• Exercise:
Give only the number of lines in these records that include "json".

-- -- --

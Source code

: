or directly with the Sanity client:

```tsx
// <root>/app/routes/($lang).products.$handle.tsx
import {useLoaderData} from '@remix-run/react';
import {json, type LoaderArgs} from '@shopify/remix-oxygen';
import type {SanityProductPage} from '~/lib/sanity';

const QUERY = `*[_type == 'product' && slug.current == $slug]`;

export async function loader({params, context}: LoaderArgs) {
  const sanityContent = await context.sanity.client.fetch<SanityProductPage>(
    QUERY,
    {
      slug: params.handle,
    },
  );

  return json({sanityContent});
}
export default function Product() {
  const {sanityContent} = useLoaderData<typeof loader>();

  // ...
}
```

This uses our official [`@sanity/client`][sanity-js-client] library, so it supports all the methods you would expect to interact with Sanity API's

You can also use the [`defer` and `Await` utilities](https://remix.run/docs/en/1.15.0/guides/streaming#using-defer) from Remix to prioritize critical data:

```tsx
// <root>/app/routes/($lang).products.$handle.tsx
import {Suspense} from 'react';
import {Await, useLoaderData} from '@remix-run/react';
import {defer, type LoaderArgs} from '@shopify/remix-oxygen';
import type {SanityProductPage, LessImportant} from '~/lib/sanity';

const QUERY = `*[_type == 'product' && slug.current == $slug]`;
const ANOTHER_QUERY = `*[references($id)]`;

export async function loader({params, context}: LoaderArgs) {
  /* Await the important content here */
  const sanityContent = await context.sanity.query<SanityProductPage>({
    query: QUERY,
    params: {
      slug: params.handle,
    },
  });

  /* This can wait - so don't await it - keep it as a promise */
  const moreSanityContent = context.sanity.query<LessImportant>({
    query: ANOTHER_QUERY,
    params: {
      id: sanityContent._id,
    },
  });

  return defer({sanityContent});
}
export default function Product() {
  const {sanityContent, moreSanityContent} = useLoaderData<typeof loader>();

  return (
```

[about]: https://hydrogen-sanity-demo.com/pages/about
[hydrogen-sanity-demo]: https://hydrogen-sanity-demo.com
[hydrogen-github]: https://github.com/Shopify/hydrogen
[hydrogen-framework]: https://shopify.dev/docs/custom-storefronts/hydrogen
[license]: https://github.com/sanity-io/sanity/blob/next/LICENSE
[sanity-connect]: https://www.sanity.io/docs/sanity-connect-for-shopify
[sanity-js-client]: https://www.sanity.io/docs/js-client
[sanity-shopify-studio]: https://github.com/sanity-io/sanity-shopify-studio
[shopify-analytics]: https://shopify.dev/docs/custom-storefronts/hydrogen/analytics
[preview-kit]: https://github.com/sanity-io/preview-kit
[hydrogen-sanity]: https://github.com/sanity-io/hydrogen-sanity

-- -- --

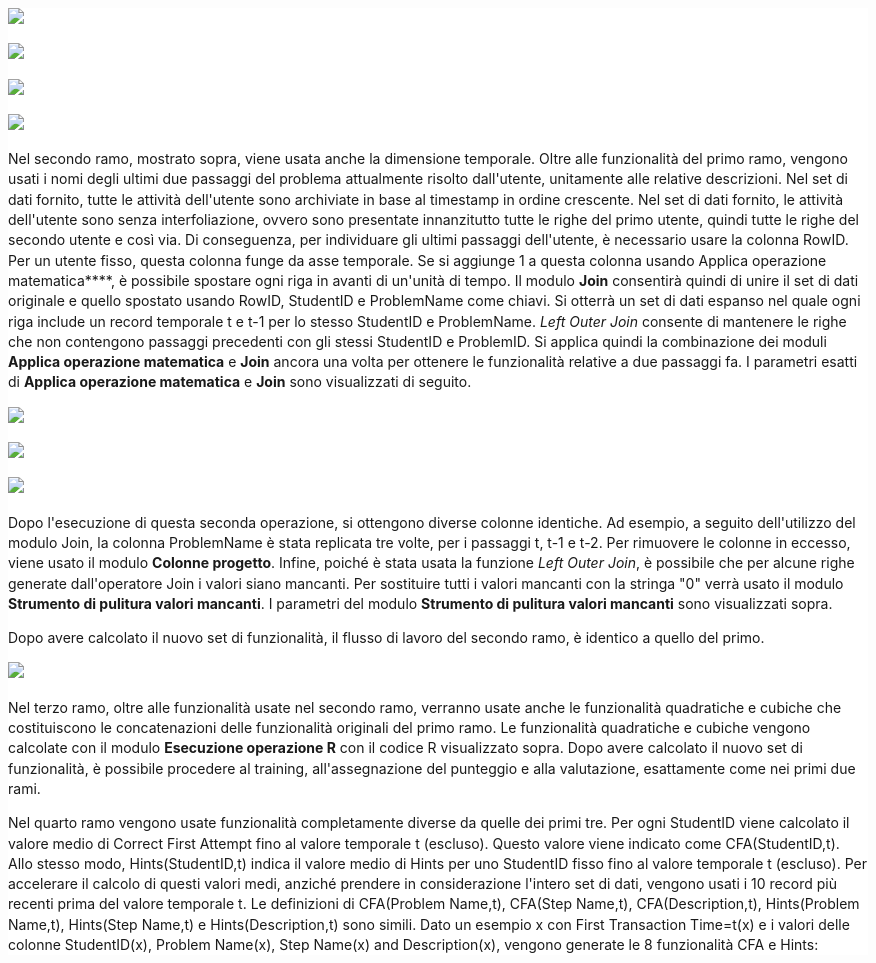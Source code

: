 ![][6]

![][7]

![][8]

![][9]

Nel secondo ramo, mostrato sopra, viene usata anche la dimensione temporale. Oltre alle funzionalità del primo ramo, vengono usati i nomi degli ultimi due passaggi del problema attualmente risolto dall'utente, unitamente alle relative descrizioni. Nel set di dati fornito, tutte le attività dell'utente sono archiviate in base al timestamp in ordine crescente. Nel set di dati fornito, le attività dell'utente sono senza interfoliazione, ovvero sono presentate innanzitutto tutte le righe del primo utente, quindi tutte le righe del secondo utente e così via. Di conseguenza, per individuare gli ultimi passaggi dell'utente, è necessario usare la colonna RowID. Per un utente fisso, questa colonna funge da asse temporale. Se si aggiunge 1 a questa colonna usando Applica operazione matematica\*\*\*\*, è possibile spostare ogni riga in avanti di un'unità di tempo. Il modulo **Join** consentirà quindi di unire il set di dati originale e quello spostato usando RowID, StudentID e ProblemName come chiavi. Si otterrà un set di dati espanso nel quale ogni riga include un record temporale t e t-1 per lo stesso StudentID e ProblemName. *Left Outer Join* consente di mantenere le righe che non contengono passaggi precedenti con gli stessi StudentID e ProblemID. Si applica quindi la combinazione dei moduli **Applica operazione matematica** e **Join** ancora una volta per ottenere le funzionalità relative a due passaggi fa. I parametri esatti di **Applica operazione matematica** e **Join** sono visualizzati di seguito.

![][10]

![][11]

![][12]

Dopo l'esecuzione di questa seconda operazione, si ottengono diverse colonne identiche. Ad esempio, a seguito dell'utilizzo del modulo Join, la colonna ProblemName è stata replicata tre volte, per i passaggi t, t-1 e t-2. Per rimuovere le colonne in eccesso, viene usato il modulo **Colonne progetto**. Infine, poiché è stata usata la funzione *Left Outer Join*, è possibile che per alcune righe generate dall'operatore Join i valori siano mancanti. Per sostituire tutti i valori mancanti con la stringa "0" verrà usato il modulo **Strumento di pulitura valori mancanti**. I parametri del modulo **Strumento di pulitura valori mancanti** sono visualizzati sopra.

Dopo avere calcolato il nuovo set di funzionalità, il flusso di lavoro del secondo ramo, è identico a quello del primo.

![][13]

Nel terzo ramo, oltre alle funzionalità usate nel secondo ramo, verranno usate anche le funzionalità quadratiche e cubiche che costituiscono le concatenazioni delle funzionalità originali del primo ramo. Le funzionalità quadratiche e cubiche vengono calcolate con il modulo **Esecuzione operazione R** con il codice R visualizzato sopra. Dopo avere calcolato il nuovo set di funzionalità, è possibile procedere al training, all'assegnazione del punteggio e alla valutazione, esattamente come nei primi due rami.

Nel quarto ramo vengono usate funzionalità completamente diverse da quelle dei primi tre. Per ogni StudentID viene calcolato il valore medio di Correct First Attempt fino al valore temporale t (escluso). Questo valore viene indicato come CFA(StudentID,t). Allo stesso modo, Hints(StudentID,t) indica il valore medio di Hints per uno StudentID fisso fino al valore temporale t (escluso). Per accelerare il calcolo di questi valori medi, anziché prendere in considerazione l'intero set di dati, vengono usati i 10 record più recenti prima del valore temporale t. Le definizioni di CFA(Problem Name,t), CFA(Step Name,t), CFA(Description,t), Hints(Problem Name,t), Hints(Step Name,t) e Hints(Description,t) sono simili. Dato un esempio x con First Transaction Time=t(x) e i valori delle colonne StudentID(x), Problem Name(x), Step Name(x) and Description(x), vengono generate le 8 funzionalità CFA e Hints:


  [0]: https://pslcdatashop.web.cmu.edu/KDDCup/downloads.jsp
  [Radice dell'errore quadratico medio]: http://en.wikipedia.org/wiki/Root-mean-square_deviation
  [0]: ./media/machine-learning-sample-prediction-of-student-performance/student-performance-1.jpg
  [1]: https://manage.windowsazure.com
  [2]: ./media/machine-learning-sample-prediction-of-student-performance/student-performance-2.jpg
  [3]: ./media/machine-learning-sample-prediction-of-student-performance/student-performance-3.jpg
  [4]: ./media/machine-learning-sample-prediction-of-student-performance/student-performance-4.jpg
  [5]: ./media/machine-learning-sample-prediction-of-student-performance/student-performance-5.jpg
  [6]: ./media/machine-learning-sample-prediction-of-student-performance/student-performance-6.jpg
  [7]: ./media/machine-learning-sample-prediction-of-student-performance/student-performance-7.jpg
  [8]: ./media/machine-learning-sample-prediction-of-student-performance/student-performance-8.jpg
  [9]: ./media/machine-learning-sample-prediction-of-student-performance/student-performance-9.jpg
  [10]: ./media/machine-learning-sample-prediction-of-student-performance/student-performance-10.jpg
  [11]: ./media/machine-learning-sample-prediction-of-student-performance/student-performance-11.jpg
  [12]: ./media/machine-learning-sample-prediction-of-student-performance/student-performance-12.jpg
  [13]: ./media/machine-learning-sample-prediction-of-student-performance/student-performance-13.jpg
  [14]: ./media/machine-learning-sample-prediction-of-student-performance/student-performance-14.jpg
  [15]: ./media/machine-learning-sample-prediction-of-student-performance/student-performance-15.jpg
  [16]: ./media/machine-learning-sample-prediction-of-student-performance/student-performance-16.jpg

-- -- --

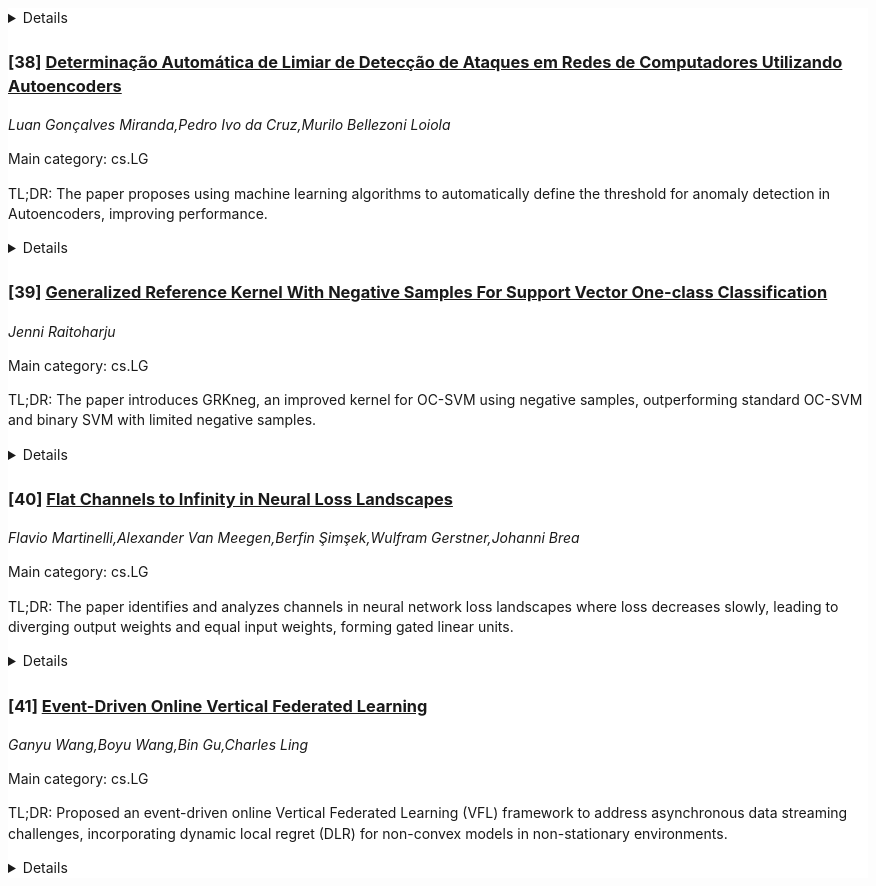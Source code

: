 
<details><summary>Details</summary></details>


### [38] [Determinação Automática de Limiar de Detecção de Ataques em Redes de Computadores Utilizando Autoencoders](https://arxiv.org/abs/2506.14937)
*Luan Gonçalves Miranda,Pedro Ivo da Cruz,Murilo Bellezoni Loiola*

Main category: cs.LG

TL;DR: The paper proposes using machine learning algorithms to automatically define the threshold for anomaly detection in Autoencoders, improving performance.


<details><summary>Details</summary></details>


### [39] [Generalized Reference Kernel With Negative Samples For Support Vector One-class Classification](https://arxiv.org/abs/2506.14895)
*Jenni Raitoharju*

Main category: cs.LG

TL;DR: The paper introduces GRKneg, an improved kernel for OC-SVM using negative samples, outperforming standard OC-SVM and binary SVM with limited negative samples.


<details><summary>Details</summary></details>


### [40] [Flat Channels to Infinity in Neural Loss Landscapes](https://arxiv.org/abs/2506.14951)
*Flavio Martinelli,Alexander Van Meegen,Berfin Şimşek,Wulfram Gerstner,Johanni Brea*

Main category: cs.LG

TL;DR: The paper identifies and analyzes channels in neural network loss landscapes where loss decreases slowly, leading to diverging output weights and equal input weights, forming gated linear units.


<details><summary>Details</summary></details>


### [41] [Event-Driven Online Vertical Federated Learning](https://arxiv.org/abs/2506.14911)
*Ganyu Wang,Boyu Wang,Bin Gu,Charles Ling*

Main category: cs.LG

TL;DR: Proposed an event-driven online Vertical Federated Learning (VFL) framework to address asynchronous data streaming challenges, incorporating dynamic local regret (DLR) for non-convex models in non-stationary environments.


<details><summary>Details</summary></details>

-- -- --

• Exercise answer:
2